(Input material begins)

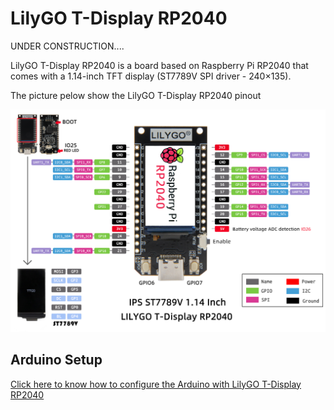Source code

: # LilyGO T-Display RP2040

UNDER CONSTRUCTION....


LilyGO T-Display RP2040 is a board based on Raspberry Pi RP2040 that comes with a 1.14-inch TFT display (ST7789V SPI driver - 240×135).

The picture pelow show the LilyGO T-Display RP2040 pinout

![LilyGO T-Display RP2040 pinout](./images/LILYGO_T_Display_RP2040.jpg)




## Arduino Setup

[Click here to know how to configure the Arduino with LilyGO T-Display RP2040](https://github.com/Xinyuan-LilyGO/LILYGO-T-display-RP2040)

(Input material ends)

Pictures are not part of the copy; retype all the other material exactly.

--- Expected answer ---
Source code

: # LilyGO T-Display RP2040

UNDER CONSTRUCTION....


LilyGO T-Display RP2040 is a board based on Raspberry Pi RP2040 that comes with a 1.14-inch TFT display (ST7789V SPI driver - 240×135).

The picture pelow show the LilyGO T-Display RP2040 pinout

![LilyGO T-Display RP2040 pinout](./images/LILYGO_T_Display_RP2040.jpg)




## Arduino Setup

[Click here to know how to configure the Arduino with LilyGO T-Display RP2040](https://github.com/Xinyuan-LilyGO/LILYGO-T-display-RP2040)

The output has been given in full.